# Eclipse pellet stove by warnock hersey-I am in desperate need of manual and clearance info



## Ericwest (Dec 17, 2012)

I just got this stove...CHEAP!..its all I could afford right now really...and I am using  electric spot  heaters...really need to get this stove going...but lack some important information...took me a long time to even find out what brand it is...no info on the stove anywhere...I searched all over and inside too...but found the model number by chance on another identical stove for sale on craigslist....its a warnock hersey ECLIPSE wh-2108 is the serial number...if anyone has the pdf of the manual I would pay for it...and if you have your sticker on the back and can photo it so I can see the installation clearances...I would pay for that too!!...I have paypal...or can mail you a money order..some say this stove has no auger!!..that is uses some other pellet feed system!...ANY INFORMATION YOU HAVE WOULD BE GREAT!!....my understanding is that this stove was made about 1990 and the company is out of business now...so probably my only hope of getting some info is from this site...thanks..
	

		
			
		

		
	




	

		
			
		

		
	
 ...


----------



## imacman (Dec 17, 2012)

That is a REALLY old stove, and the manufacturer is long ago gone out of business.  The good news from a parts point of view is that many of the parts were "off-the-shelf" items that may be available by taking the old part to a place like Grainger and see if they can match them up.
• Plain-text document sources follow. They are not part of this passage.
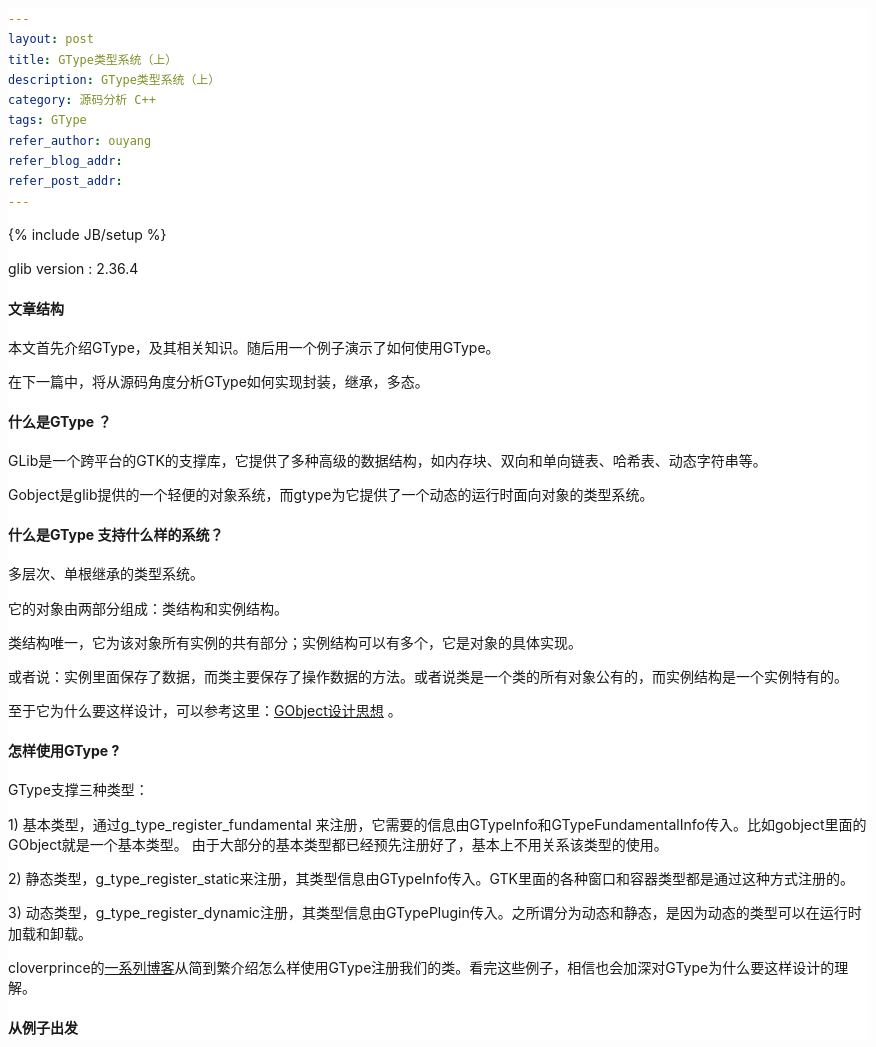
 ```yaml
---
layout: post
title: GType类型系统（上）
description: GType类型系统（上）
category: 源码分析 C++
tags: GType
refer_author: ouyang
refer_blog_addr:
refer_post_addr:
---
```

{% include JB/setup %}


glib version : 2.36.4

#### 文章结构

本文首先介绍GType，及其相关知识。随后用一个例子演示了如何使用GType。

在下一篇中，将从源码角度分析GType如何实现封装，继承，多态。

#### 什么是GType ？

GLib是一个跨平台的GTK的支撑库，它提供了多种高级的数据结构，如内存块、双向和单向链表、哈希表、动态字符串等。

Gobject是glib提供的一个轻便的对象系统，而gtype为它提供了一个动态的运行时面向对象的类型系统。

#### 什么是GType 支持什么样的系统？

多层次、单根继承的类型系统。

它的对象由两部分组成：类结构和实例结构。

类结构唯一，它为该对象所有实例的共有部分；实例结构可以有多个，它是对象的具体实现。  

或者说：实例里面保存了数据，而类主要保存了操作数据的方法。或者说类是一个类的所有对象公有的，而实例结构是一个实例特有的。

至于它为什么要这样设计，可以参考这里：[GObject设计思想](http://os.is-programmer.com/posts/41414.html) 。

#### 怎样使用GType ?

GType支撑三种类型：

​1) 基本类型，通过g\_type\_register\_fundamental
来注册，它需要的信息由GTypeInfo和GTypeFundamentalInfo传入。比如gobject里面的GObject就是一个基本类型。
由于大部分的基本类型都已经预先注册好了，基本上不用关系该类型的使用。

​2)
静态类型，g\_type\_register\_static来注册，其类型信息由GTypeInfo传入。GTK里面的各种窗口和容器类型都是通过这种方式注册的。

​3)
动态类型，g\_type\_register\_dynamic注册，其类型信息由GTypePlugin传入。之所谓分为动态和静态，是因为动态的类型可以在运行时加载和卸载。

cloverprince的[一系列博客](http://cloverprince.iteye.com/category/82210)从简到繁介绍怎么样使用GType注册我们的类。看完这些例子，相信也会加深对GType为什么要这样设计的理解。

#### 从例子出发
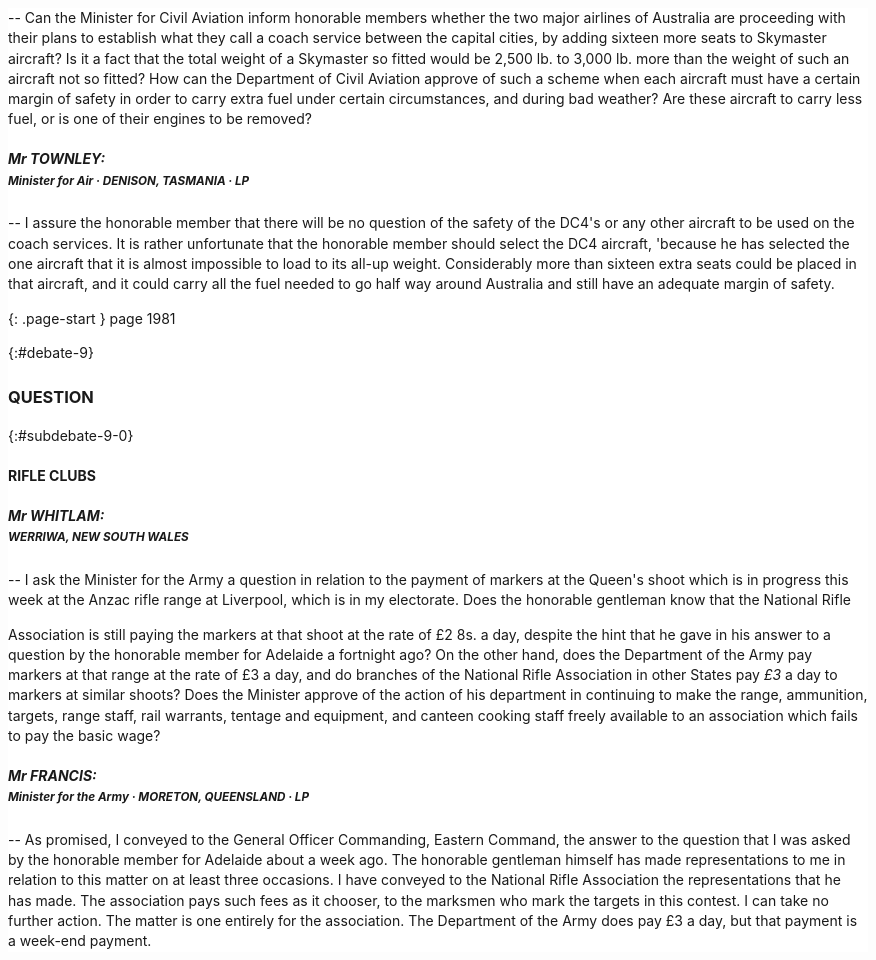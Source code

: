 -- Can the Minister for Civil Aviation inform honorable members whether the two major airlines of Australia are proceeding with their plans to establish what they call a coach service between the capital cities, by adding sixteen more seats to  Skymaster  aircraft? Is it a fact that the total weight of a  Skymaster  so fitted would be 2,500 lb. to 3,000 lb. more than the weight of such an aircraft not so fitted? How can the Department of Civil Aviation approve of such a scheme when each aircraft must have a certain margin of safety in order to carry extra fuel under certain circumstances, and during bad weather? Are these aircraft to carry less fuel, or is one of their engines to be removed? 

##### Mr TOWNLEY:<br><small class="text-muted">Minister for Air &middot; DENISON, TASMANIA &middot; LP</small>

-- I assure the honorable member that there will be no question of the safety of the DC4's or any other aircraft to be used on the coach services. It is rather unfortunate that the honorable member should select the DC4 aircraft, 'because he has selected the one aircraft that it is almost impossible to load to its all-up weight. Considerably more than sixteen extra seats could be placed in that aircraft, and it could carry all the fuel needed to go half way around Australia and still have an adequate margin of safety. 

{: .page-start }
page 1981

{:#debate-9}
### QUESTION

{:#subdebate-9-0}
#### RIFLE CLUBS

##### Mr WHITLAM:<br><small class="text-muted">WERRIWA, NEW SOUTH WALES</small>

-- I ask the Minister for the Army a question in relation to the payment of markers at the Queen's shoot which is in progress this week at the Anzac rifle range at Liverpool, which is in my electorate. Does the honorable gentleman know that the National Rifle 

Association is still paying the markers at that shoot at the rate of £2 8s. a day, despite the hint that he gave in his answer to a question by the honorable member for Adelaide a fortnight ago? On the other hand, does the Department of the Army pay markers at that range at the rate of £3 a day, and do branches of the National Rifle Association in other States pay  *£3*  a day to markers at similar shoots? Does the Minister approve of the action of his department in continuing to make the range, ammunition, targets, range staff, rail warrants, tentage and equipment, and canteen cooking staff freely available to an association which fails to pay the basic wage? 

##### Mr FRANCIS:<br><small class="text-muted">Minister for the Army &middot; MORETON, QUEENSLAND &middot; LP</small>

-- As promised, I conveyed to the General Officer Commanding, Eastern Command, the answer to the question that I was asked by the honorable  member  for Adelaide about a week ago. The honorable gentleman himself has made representations to me in relation to this matter on at least three occasions. I have conveyed to the National Rifle Association the representations that he has made. The association pays such fees as it chooser, to the marksmen who mark the targets in this contest. I can take no further action. The matter is one entirely for the association. The Department of the Army does pay £3 a day, but that payment is a week-end payment.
As you said, I read that the stove uses a different system to move the pellets....no auger.

I also read that St. Croix made a stove very similar to this....possible source of info??

hate to say this, but by the time you find out what's wrong with it, and buy replacement parts, you could have probably bought a used, much newer stove on a place like eBay or CL.

Good luck!


----------



## UMainah (Dec 17, 2012)

See this thread https://www.hearth.com/talk/threads/manual-for-old-horizon-pellet-stove-available-if-needed.77072/
Contact 343amc to see if you can get the manual.


----------



## Ericwest (Dec 17, 2012)

I am new to this forum...how do yo contact a member?...is that the "START A CONVERSATION" feature?...if I click on that will I be sending a private message to a member?..thanks..


----------



## imacman (Dec 17, 2012)

Ericwest said:


> I am new to this forum...how do yo contact a member?...is that the "START A CONVERSATION" feature?...if I click on that will I be sending a private message to a member?..thanks..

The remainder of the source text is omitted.